(Extracted data Opens)

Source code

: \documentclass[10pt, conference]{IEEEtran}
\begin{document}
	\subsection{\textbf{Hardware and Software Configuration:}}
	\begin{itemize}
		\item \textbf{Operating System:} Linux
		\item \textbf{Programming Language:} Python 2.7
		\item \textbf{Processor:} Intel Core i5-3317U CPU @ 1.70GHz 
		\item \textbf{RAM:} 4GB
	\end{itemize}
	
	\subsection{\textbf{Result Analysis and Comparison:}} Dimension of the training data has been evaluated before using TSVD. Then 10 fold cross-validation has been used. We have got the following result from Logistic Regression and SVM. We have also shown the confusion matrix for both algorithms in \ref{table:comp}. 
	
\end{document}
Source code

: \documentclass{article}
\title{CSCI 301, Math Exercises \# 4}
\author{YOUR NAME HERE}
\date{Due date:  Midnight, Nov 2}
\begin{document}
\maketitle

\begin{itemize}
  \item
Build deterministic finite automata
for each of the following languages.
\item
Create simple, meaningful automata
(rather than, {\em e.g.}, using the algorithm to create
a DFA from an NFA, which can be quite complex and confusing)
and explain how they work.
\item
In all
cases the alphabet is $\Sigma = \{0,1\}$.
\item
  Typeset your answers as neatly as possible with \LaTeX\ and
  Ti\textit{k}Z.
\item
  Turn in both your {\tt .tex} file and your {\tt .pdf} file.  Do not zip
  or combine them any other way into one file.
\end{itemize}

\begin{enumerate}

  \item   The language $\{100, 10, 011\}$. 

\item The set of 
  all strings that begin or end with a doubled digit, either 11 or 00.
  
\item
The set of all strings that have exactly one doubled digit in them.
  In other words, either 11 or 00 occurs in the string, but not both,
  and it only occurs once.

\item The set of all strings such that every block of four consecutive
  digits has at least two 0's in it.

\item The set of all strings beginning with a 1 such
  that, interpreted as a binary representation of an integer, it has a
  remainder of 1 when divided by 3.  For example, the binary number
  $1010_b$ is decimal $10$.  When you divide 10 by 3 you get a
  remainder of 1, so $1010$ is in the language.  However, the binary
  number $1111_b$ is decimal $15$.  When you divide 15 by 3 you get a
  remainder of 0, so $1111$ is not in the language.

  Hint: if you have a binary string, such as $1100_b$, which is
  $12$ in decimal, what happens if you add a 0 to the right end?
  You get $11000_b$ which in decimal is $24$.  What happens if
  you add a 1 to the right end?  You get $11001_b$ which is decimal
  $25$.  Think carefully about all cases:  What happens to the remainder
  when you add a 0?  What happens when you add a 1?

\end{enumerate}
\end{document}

(Extracted data Closes)

What needs to be done | Your reply must reproduce all records above exactly.

Reply |
Source code

: \documentclass[10pt, conference]{IEEEtran}
\begin{document}
	\subsection{\textbf{Hardware and Software Configuration:}}
	\begin{itemize}
		\item \textbf{Operating System:} Linux
		\item \textbf{Programming Language:} Python 2.7
		\item \textbf{Processor:} Intel Core i5-3317U CPU @ 1.70GHz 
		\item \textbf{RAM:} 4GB
	\end{itemize}
	
	\subsection{\textbf{Result Analysis and Comparison:}} Dimension of the training data has been evaluated before using TSVD. Then 10 fold cross-validation has been used. We have got the following result from Logistic Regression and SVM. We have also shown the confusion matrix for both algorithms in \ref{table:comp}. 
	
\end{document}
Source code

: \documentclass{article}
\title{CSCI 301, Math Exercises \# 4}
\author{YOUR NAME HERE}
\date{Due date:  Midnight, Nov 2}
\begin{document}
\maketitle

\begin{itemize}
  \item
Build deterministic finite automata
for each of the following languages.
\item
Create simple, meaningful automata
(rather than, {\em e.g.}, using the algorithm to create
a DFA from an NFA, which can be quite complex and confusing)
and explain how they work.
\item
In all
cases the alphabet is $\Sigma = \{0,1\}$.
\item
  Typeset your answers as neatly as possible with \LaTeX\ and
  Ti\textit{k}Z.
\item
  Turn in both your {\tt .tex} file and your {\tt .pdf} file.  Do not zip
  or combine them any other way into one file.
\end{itemize}

\begin{enumerate}

  \item   The language $\{100, 10, 011\}$. 

\item The set of 
  all strings that begin or end with a doubled digit, either 11 or 00.
  
\item
The set of all strings that have exactly one doubled digit in them.
  In other words, either 11 or 00 occurs in the string, but not both,
  and it only occurs once.

\item The set of all strings such that every block of four consecutive
  digits has at least two 0's in it.

\item The set of all strings beginning with a 1 such
  that, interpreted as a binary representation of an integer, it has a
  remainder of 1 when divided by 3.  For example, the binary number
  $1010_b$ is decimal $10$.  When you divide 10 by 3 you get a
  remainder of 1, so $1010$ is in the language.  However, the binary
  number $1111_b$ is decimal $15$.  When you divide 15 by 3 you get a
  remainder of 0, so $1111$ is not in the language.

  Hint: if you have a binary string, such as $1100_b$, which is
  $12$ in decimal, what happens if you add a 0 to the right end?
  You get $11000_b$ which in decimal is $24$.  What happens if
  you add a 1 to the right end?  You get $11001_b$ which is decimal
  $25$.  Think carefully about all cases:  What happens to the remainder
  when you add a 0?  What happens when you add a 1?

\end{enumerate}
\end{document}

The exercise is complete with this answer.